# [WHAT THE TASK REQUIRES]
The entries below hold a line with "MIT License" and a line with "和 32 GiB 或更高内存。". Return those lines and all that lie between them, exactly and only.

Start of DATA

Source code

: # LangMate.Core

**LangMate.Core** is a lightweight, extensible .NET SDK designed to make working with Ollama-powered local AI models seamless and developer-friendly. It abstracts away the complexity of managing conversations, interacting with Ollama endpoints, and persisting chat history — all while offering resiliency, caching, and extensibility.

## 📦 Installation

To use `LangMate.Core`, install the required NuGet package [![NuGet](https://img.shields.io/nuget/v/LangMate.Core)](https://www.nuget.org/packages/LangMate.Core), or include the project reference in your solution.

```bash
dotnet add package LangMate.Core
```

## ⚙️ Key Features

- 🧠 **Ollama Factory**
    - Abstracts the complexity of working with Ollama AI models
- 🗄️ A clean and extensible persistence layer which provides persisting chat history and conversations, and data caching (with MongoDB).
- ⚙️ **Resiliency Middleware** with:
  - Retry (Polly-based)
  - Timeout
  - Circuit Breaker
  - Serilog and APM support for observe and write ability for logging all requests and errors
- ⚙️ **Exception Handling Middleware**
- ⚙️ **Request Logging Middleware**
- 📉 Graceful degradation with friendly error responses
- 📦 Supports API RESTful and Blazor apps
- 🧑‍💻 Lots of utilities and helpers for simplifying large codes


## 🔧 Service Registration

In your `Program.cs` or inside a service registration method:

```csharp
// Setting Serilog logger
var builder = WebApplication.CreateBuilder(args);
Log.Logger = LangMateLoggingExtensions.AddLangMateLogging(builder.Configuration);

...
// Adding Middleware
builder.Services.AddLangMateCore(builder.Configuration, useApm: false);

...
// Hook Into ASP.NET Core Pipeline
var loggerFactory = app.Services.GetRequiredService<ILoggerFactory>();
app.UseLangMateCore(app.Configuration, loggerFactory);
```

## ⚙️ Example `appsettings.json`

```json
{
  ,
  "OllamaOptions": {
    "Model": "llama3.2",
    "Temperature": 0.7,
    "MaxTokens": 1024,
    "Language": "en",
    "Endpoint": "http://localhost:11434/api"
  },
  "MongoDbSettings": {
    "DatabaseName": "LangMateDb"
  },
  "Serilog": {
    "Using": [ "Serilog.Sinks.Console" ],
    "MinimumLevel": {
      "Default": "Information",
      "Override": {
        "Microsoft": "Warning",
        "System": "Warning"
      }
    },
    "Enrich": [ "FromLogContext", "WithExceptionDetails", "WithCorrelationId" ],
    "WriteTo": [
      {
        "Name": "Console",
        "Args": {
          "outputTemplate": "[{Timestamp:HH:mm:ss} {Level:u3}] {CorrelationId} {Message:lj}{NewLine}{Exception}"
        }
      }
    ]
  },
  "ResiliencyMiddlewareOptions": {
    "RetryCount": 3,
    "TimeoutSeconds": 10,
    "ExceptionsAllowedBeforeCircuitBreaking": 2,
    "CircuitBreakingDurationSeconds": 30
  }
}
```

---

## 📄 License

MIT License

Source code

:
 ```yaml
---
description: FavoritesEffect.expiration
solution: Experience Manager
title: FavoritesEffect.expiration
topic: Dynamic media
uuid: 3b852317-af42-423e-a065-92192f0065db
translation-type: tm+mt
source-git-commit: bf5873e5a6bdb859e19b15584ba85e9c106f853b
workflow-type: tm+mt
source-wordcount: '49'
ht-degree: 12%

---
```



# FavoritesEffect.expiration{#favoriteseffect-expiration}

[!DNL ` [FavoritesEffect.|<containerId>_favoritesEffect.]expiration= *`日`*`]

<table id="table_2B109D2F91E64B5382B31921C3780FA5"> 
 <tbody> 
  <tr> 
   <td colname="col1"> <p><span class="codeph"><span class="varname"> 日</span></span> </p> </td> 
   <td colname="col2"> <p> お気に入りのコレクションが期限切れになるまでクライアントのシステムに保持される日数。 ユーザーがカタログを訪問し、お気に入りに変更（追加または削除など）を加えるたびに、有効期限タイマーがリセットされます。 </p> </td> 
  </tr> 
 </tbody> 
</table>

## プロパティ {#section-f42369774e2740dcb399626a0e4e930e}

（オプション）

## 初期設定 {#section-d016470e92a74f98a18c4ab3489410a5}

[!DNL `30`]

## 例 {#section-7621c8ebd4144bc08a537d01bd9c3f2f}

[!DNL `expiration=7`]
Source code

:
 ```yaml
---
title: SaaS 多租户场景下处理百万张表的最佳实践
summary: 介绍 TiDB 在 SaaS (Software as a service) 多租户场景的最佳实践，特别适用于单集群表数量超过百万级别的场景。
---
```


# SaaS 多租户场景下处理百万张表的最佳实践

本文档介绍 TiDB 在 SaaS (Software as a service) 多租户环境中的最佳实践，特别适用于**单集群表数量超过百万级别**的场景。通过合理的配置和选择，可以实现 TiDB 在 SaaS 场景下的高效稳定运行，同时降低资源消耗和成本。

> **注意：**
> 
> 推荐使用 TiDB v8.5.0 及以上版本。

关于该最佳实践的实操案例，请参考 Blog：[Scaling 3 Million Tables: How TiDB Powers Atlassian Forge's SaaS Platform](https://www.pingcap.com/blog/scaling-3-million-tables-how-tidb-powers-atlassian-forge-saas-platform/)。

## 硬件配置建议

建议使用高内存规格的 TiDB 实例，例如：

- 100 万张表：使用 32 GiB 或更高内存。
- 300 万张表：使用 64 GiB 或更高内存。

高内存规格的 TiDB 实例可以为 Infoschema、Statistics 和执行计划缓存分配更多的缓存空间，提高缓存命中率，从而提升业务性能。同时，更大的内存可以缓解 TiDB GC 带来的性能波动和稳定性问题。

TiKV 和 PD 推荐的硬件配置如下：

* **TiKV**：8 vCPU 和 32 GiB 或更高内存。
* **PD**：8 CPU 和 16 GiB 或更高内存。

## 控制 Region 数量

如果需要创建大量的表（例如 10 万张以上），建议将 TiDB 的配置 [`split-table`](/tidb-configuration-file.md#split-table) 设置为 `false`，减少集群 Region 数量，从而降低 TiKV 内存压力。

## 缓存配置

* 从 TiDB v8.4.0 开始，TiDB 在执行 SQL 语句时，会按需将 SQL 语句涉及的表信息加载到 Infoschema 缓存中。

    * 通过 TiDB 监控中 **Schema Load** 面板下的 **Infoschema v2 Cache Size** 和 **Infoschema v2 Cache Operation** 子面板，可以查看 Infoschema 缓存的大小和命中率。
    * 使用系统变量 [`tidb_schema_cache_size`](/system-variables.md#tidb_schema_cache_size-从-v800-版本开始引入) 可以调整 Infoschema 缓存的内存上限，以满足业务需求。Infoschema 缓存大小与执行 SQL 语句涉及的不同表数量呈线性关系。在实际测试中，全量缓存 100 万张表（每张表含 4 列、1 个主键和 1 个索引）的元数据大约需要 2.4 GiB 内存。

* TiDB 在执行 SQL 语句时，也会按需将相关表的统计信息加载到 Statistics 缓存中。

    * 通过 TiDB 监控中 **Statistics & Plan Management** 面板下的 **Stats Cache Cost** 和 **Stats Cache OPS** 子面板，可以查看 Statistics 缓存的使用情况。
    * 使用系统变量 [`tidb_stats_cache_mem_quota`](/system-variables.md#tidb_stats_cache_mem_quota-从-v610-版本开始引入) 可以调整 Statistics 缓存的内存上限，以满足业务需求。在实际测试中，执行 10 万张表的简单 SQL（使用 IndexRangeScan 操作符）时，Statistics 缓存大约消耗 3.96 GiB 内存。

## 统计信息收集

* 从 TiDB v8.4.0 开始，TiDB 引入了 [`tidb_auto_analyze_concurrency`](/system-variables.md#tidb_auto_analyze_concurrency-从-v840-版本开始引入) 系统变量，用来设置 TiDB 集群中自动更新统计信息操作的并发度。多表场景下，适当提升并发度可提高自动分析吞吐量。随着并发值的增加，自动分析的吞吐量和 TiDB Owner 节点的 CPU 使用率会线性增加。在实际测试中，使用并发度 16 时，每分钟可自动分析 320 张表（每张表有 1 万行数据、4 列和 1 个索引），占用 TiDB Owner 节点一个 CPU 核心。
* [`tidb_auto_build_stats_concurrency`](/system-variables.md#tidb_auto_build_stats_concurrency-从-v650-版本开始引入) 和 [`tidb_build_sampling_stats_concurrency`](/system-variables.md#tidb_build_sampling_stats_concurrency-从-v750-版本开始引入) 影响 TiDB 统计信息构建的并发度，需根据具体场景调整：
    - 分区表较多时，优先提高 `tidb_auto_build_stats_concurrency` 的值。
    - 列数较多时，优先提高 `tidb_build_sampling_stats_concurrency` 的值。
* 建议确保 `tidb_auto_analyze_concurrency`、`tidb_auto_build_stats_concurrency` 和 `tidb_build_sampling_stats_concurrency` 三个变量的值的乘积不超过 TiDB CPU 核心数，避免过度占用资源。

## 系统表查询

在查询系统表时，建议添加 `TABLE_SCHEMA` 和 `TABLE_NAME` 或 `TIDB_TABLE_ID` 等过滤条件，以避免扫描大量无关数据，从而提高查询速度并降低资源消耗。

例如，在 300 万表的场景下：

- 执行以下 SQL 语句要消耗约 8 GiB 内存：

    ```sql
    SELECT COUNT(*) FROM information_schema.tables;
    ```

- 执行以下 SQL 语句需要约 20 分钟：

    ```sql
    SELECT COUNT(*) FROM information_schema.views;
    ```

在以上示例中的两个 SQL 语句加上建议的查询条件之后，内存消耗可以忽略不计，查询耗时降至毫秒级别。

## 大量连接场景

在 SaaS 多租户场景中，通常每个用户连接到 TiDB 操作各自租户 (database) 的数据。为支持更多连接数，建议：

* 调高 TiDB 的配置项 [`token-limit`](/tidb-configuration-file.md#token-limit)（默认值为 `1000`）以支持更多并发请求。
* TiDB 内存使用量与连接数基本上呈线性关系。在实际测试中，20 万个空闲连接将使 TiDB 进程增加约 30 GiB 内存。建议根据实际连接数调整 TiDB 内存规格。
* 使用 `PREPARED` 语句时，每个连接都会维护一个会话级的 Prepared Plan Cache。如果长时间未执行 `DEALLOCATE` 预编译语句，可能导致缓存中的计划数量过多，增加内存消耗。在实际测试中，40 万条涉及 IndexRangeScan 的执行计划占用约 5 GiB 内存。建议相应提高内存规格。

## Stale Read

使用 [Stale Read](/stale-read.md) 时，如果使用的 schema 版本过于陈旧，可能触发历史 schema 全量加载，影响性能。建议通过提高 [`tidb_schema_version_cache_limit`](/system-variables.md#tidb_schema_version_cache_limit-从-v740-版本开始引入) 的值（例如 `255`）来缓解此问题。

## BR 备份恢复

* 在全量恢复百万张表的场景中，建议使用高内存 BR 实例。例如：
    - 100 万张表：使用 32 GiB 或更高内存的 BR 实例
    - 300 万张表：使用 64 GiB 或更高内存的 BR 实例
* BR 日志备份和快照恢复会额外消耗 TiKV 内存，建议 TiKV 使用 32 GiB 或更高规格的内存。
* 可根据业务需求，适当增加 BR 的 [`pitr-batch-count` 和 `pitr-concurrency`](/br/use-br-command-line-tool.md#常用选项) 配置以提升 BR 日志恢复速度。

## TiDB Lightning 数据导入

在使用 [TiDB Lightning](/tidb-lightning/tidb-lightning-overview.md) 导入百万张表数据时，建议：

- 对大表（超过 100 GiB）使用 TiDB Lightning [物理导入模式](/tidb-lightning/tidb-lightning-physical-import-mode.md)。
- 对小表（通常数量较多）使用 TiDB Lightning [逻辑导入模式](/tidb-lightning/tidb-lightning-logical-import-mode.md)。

End of DATA

# [ANSWER FOR THIS EXERCISE]
MIT License

Source code

:
 ```yaml
---
description: FavoritesEffect.expiration
solution: Experience Manager
title: FavoritesEffect.expiration
topic: Dynamic media
uuid: 3b852317-af42-423e-a065-92192f0065db
translation-type: tm+mt
source-git-commit: bf5873e5a6bdb859e19b15584ba85e9c106f853b
workflow-type: tm+mt
source-wordcount: '49'
ht-degree: 12%

---
```



# FavoritesEffect.expiration{#favoriteseffect-expiration}

[!DNL ` [FavoritesEffect.|<containerId>_favoritesEffect.]expiration= *`日`*`]

<table id="table_2B109D2F91E64B5382B31921C3780FA5"> 
 <tbody> 
  <tr> 
   <td colname="col1"> <p><span class="codeph"><span class="varname"> 日</span></span> </p> </td> 
   <td colname="col2"> <p> お気に入りのコレクションが期限切れになるまでクライアントのシステムに保持される日数。 ユーザーがカタログを訪問し、お気に入りに変更（追加または削除など）を加えるたびに、有効期限タイマーがリセットされます。 </p> </td> 
  </tr> 
 </tbody> 
</table>

## プロパティ {#section-f42369774e2740dcb399626a0e4e930e}

（オプション）

## 初期設定 {#section-d016470e92a74f98a18c4ab3489410a5}

[!DNL `30`]

## 例 {#section-7621c8ebd4144bc08a537d01bd9c3f2f}

[!DNL `expiration=7`]
Source code

:
 ```yaml
---
title: SaaS 多租户场景下处理百万张表的最佳实践
summary: 介绍 TiDB 在 SaaS (Software as a service) 多租户场景的最佳实践，特别适用于单集群表数量超过百万级别的场景。
---
```


# SaaS 多租户场景下处理百万张表的最佳实践

本文档介绍 TiDB 在 SaaS (Software as a service) 多租户环境中的最佳实践，特别适用于**单集群表数量超过百万级别**的场景。通过合理的配置和选择，可以实现 TiDB 在 SaaS 场景下的高效稳定运行，同时降低资源消耗和成本。

> **注意：**
> 
> 推荐使用 TiDB v8.5.0 及以上版本。

关于该最佳实践的实操案例，请参考 Blog：[Scaling 3 Million Tables: How TiDB Powers Atlassian Forge's SaaS Platform](https://www.pingcap.com/blog/scaling-3-million-tables-how-tidb-powers-atlassian-forge-saas-platform/)。

## 硬件配置建议

建议使用高内存规格的 TiDB 实例，例如：

- 100 万张表：使用 32 GiB 或更高内存。
- 300 万张表：使用 64 GiB 或更高内存。

高内存规格的 TiDB 实例可以为 Infoschema、Statistics 和执行计划缓存分配更多的缓存空间，提高缓存命中率，从而提升业务性能。同时，更大的内存可以缓解 TiDB GC 带来的性能波动和稳定性问题。

TiKV 和 PD 推荐的硬件配置如下：

* **TiKV**：8 vCPU 和 32 GiB 或更高内存。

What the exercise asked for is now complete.